Eight.
That's how many episodes of Buffy the Vampire Slayer I watched today. I couldn't help myself. I only stopped because we were sitting down for dinner, and I decided I needed to do something of relative value today. This was after sleeping in to eleven in the morning. That's late for me. Thankfully, Joss Whedon and tea know how to make everything okay.
When I was a child, I watched this show religiously. My friends and I were obsessed with it. Every week, when the new episodes aired, we would spend all our time out of class talking about it.
We were eleven.
Somehow, the idea that we might be too young for the show never crossed our minds. To us, it was okay to watch a show in which people were hurt and killed or had sex, and we readily accepted the same-sex relationship of Willow and Tara.
Of course, it wasn't the worst thing anyone in the school watched (in terms of how young we were to be watching it.) Plenty of people were watching South Park then, which is clearly and definitively more offensive, less tasteful, more racist and sexist and unsuitable for children than anything else that we laid eyes on.
I think the line, "It's not all like that" got us off the hook more than a few times when our parents walked in on sex scenes.
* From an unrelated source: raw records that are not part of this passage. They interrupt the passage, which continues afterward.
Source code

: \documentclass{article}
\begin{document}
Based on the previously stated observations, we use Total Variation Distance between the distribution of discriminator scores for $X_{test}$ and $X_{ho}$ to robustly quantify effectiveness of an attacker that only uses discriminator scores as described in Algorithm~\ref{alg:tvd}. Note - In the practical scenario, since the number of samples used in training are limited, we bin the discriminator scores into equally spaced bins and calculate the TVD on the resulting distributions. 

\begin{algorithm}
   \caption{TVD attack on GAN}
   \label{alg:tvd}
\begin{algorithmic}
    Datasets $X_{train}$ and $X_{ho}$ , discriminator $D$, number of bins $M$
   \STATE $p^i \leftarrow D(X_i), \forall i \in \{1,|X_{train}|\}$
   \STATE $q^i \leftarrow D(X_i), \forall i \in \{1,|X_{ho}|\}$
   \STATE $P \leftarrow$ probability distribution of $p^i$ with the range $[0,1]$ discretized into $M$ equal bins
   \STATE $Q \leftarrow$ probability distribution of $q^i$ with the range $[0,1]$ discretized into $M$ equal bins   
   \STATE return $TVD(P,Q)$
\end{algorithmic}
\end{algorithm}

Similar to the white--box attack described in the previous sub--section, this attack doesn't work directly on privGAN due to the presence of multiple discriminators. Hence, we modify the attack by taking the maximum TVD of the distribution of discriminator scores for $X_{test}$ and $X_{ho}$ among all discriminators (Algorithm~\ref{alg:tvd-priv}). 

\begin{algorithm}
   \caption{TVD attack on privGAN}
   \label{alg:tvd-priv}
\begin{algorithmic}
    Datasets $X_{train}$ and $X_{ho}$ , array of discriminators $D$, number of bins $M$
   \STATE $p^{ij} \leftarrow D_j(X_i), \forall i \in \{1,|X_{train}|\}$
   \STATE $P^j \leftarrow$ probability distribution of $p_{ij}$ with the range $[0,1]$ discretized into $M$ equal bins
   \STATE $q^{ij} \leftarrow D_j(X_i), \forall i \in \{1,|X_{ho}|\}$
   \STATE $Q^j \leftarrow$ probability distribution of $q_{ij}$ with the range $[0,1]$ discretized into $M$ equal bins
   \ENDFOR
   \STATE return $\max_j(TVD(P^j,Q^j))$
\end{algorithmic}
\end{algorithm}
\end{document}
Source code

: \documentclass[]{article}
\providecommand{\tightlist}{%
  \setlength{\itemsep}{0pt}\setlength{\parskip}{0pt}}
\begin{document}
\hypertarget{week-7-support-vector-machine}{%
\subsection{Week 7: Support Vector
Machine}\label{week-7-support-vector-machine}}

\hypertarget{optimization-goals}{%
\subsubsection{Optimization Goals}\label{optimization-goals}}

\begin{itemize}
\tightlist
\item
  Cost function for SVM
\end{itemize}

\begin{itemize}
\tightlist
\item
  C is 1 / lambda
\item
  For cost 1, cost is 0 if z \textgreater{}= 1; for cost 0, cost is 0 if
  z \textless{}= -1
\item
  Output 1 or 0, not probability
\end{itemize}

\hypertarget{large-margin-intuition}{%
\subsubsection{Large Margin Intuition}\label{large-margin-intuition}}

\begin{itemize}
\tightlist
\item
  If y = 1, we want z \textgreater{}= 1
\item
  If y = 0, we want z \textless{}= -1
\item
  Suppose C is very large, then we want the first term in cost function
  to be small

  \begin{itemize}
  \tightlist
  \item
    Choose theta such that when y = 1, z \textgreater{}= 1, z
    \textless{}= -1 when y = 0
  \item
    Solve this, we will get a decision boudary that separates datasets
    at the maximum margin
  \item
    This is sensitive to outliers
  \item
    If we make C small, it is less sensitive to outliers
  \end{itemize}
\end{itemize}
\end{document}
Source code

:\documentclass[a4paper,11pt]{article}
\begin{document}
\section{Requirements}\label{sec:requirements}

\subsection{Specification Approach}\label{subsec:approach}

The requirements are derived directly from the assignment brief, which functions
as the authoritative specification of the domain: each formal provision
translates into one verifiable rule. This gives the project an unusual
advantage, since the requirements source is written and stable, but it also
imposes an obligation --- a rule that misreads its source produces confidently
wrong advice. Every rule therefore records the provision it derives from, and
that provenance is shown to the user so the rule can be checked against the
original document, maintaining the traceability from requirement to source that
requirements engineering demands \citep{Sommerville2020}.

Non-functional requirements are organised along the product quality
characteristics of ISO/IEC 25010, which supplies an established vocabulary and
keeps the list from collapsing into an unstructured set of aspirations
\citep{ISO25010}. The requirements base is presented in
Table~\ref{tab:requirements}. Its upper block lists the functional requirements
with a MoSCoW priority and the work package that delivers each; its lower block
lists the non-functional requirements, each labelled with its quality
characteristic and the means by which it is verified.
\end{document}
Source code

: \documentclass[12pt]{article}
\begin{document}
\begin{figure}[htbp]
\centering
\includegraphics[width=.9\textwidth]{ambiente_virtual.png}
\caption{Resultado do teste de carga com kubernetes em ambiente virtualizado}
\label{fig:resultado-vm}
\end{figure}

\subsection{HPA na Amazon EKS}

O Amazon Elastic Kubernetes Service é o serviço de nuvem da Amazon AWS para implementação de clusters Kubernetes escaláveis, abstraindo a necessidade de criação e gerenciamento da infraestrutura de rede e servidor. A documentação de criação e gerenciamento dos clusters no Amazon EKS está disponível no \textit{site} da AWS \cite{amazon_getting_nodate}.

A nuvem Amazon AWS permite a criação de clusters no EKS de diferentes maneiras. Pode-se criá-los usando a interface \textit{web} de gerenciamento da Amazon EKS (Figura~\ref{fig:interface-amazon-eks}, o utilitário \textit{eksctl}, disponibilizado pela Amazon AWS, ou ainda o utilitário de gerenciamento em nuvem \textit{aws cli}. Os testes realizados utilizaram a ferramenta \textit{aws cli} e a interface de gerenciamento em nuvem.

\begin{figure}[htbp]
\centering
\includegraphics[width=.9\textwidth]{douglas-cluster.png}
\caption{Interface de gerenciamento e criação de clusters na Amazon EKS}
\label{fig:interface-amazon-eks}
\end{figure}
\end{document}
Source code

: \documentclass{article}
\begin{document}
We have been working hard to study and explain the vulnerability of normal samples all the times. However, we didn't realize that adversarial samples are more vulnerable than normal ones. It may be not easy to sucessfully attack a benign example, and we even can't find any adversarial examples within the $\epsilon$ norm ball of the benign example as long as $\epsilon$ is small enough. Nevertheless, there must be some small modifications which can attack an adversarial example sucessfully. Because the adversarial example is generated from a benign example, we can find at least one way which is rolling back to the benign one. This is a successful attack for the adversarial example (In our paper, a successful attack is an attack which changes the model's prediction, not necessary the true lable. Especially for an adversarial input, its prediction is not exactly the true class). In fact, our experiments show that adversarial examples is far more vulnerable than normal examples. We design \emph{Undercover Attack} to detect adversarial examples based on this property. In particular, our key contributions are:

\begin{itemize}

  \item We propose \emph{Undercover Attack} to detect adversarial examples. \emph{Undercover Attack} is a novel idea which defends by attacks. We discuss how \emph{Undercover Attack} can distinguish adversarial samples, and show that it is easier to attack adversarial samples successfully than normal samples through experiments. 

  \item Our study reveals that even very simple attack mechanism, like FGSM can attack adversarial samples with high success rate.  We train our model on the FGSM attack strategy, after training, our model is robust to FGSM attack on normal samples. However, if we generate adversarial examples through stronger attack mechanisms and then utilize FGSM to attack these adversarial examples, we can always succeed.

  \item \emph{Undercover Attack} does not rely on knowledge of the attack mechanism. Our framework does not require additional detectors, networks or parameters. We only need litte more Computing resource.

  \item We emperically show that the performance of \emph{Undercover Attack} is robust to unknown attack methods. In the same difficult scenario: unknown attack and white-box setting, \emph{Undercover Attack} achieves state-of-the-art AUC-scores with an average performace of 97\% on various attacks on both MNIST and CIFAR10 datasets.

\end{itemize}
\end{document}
To be fair, that's a true statement. Buffy the Vampire Slayer was the original nerd show of the nineties, as far as I was concerned. (That, and Star Trek in its various forms... I watched a few of those, too!) Before my interest in Doctor Who, before Supernatural even existed, there was Buffy.
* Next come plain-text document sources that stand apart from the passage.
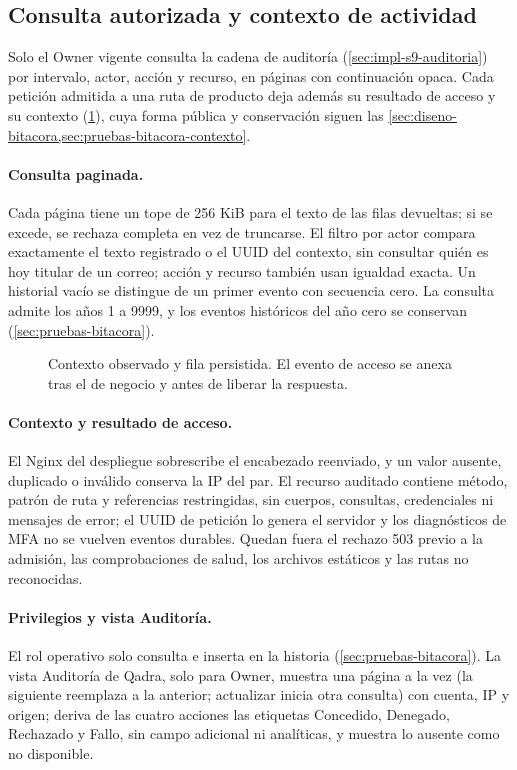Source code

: \subsection{Consulta autorizada y contexto de actividad}\label{sec:impl-bitacora}

Solo el Owner vigente consulta la cadena de auditoría
(\cref{sec:impl-s9-auditoria}) por intervalo, actor, acción y recurso, en páginas
con continuación opaca. Cada petición admitida a una ruta de producto deja
además su resultado de acceso y su contexto (\cref{fig:impl-bitacora-contexto}),
cuya forma pública y conservación siguen las
\cref{sec:diseno-bitacora,sec:pruebas-bitacora-contexto}.

\paragraph{Consulta paginada.} Cada página tiene un tope de 256 KiB para el
texto de las filas devueltas; si se excede, se rechaza completa en vez de
truncarse. El filtro por actor compara exactamente el texto registrado o el UUID
del contexto, sin consultar quién es hoy titular de un correo; acción y recurso
también usan igualdad exacta. Un historial vacío se distingue de un primer
evento con secuencia cero. La consulta admite los años 1 a 9999, y los eventos
históricos del año cero se conservan (\cref{sec:pruebas-bitacora}).

\begin{figure}[!b]
  \centering
  \resizebox{\linewidth}{!}{}
  \caption{Contexto observado y fila persistida. El evento de acceso se anexa
  tras el de negocio y antes de liberar la respuesta.}
  \label{fig:impl-bitacora-contexto}
\end{figure}

\paragraph{Contexto y resultado de acceso.} El Nginx del despliegue sobrescribe el encabezado reenviado, y un valor ausente,
duplicado o inválido conserva la IP del par. El recurso auditado contiene
método, patrón de ruta y referencias restringidas, sin cuerpos, consultas,
credenciales ni mensajes de error; el UUID de petición lo genera el servidor y
los diagnósticos de MFA no se vuelven eventos durables. Quedan fuera el rechazo 503
previo a la admisión, las comprobaciones de salud, los archivos estáticos y las
rutas no reconocidas.

\paragraph{Privilegios y vista Auditoría.} El rol operativo solo consulta e
inserta en la historia (\cref{sec:pruebas-bitacora}). La vista Auditoría de
Qadra, solo para Owner, muestra una página a la vez (la siguiente reemplaza a la
anterior; actualizar inicia otra consulta) con cuenta, IP y origen; deriva de
las cuatro acciones las etiquetas Concedido, Denegado, Rechazado y Fallo, sin
campo adicional ni analíticas, y muestra lo ausente como no disponible.

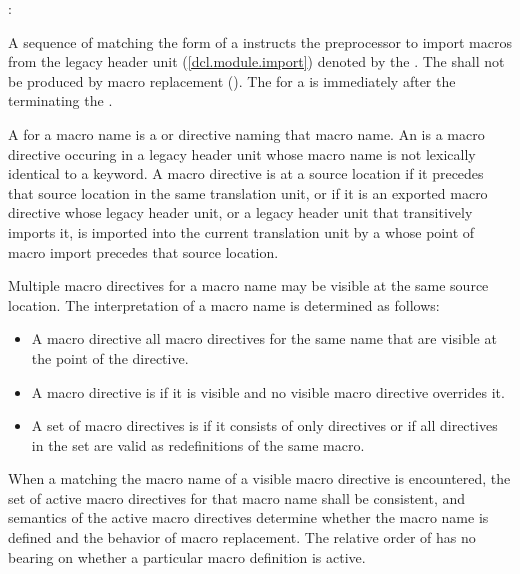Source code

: \begin{after}
\begin{std.txt}
\begin{bnf}
:\br
\end{bnf}

\color{addclr}
\alinea
A sequence of  matching the form
of a 
instructs the preprocessor to import macros from the legacy header unit
(\ref{dcl.module.import}) denoted by the .
The \tcode{;}  shall not be produced by
macro replacement ().
The  for a  is
immediately after the \tcode{;} terminating the .

\color{addclr}
\alinea
A  for a macro name is a  or
 directive naming that macro name.
An  is
a macro directive occuring in a legacy header unit
\color{addclr}
whose macro name is not lexically identical to a keyword.
A macro directive is  at a source location
if it precedes that source location in the same translation unit, or
if it is an exported macro directive whose legacy header unit,
or a legacy header unit that
\color{addclr}
transitively imports it,
is imported into the current translation unit by a 
whose point of macro import precedes that source location.

\alinea
Multiple macro directives for a macro name may be visible at the same
source location.
The interpretation of a macro name is determined as follows:
\begin{itemize}
\item
\color{addclr}
A macro directive  all macro directives for the same name
that are visible at the point of the directive.
\item
\color{addclr}
A macro directive is  if it is visible and
no visible macro directive overrides it.
\item
\color{addclr}
A set of macro directives is  if it consists of only
 directives or if all  directives in the set
are valid as redefinitions of the same macro.
\end{itemize}
\color{addclr}
When a  matching the macro name of a visible
macro directive is encountered, the set of active macro directives for that
macro name shall be consistent, and semantics of the active macro directives
determine whether the macro name is defined and the behavior of macro
replacement.
\enternote
The relative order of  has no bearing on whether a
particular macro definition is active.
\exitnote
\end{std.txt}
\end{after}

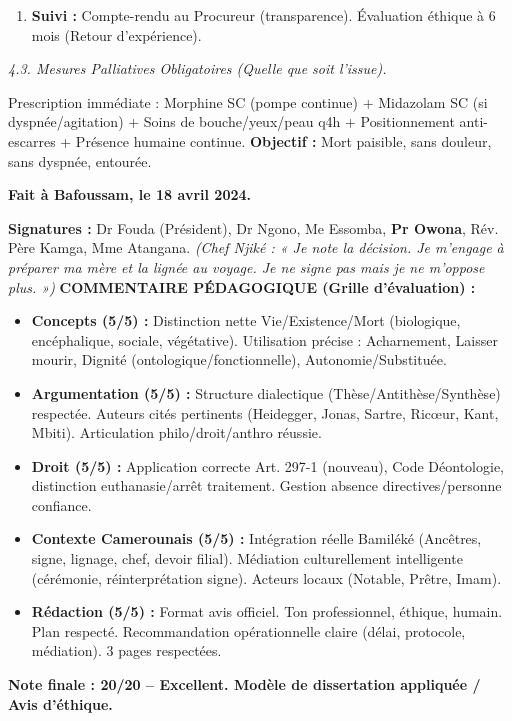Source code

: \documentclass[11pt]{article}
\begin{document}
\begin{exoresolu}
\begin{enumerate}
    \item \textbf{Suivi :} Compte-rendu au Procureur (transparence). Évaluation éthique à 6 mois (Retour d'expérience).
\end{enumerate}
\emph{4.3. Mesures Palliatives Obligatoires (Quelle que soit l'issue).}\par
Prescription immédiate : Morphine SC (pompe continue) + Midazolam SC (si dyspnée/agitation) + Soins de bouche/yeux/peau q4h + Positionnement anti-escarres + Présence humaine continue. \textbf{Objectif :} Mort paisible, sans douleur, sans dyspnée, entourée.\par
\vspace{0.5cm}

\noindent\textbf{Fait à Bafoussam, le 18 avril 2024.}\par
\noindent\textbf{Signatures :} Dr Fouda (Président), Dr Ngono, Me Essomba, \textbf{Pr Owona}, Rév. Père Kamga, Mme Atangana. \textit{(Chef Njiké : « Je note la décision. Je m'engage à préparer ma mère et la lignée au voyage. Je ne signe pas mais je ne m'oppose plus. »)}
\tcblower
\textbf{COMMENTAIRE PÉDAGOGIQUE (Grille d'évaluation) :}\par
\begin{itemize}
    \item \textbf{Concepts (5/5) :} Distinction nette Vie/Existence/Mort (biologique, encéphalique, sociale, végétative). Utilisation précise : Acharnement, Laisser mourir, Dignité (ontologique/fonctionnelle), Autonomie/Substituée.
    \item \textbf{Argumentation (5/5) :} Structure dialectique (Thèse/Antithèse/Synthèse) respectée. Auteurs cités pertinents (Heidegger, Jonas, Sartre, Ricœur, Kant, Mbiti). Articulation philo/droit/anthro réussie.
    \item \textbf{Droit (5/5) :} Application correcte Art. 297-1 (nouveau), Code Déontologie, distinction euthanasie/arrêt traitement. Gestion absence directives/personne confiance.
    \item \textbf{Contexte Camerounais (5/5) :} Intégration réelle Bamiléké (Ancêtres, signe, lignage, chef, devoir filial). Médiation culturellement intelligente (cérémonie, réinterprétation signe). Acteurs locaux (Notable, Prêtre, Imam).
    \item \textbf{Rédaction (5/5) :} Format avis officiel. Ton professionnel, éthique, humain. Plan respecté. Recommandation opérationnelle claire (délai, protocole, médiation). 3 pages respectées.
\end{itemize}
\textbf{Note finale : 20/20 – Excellent. Modèle de dissertation appliquée / Avis d'éthique.}
\end{exoresolu}
\end{document}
It was my childhood obsession in the days before we had Internet access, and before HMV closed I managed to buy the entire series boxset for €50. That was money well spent.
Buffy is one of the most influential television programmes of my life. It gave me an interest in the supernatural, it created some amazingly wacky characters, and it stood by a set of values that really stuck with me. Love and friendship and courage were some of the most commendable traits of my youth, and where I could show them I did. I think it's safe to say that Buffy the Vampire Slayer changed my life for the better.
Today's writing may have been limited to a single flash story, but it's one that reflects some of my childhood influences in fiction, the supernatural and horror. These are the roots I need to return to for The Blood of Leap, and as far as I'm concerned my time spent watching 90s television is well spent.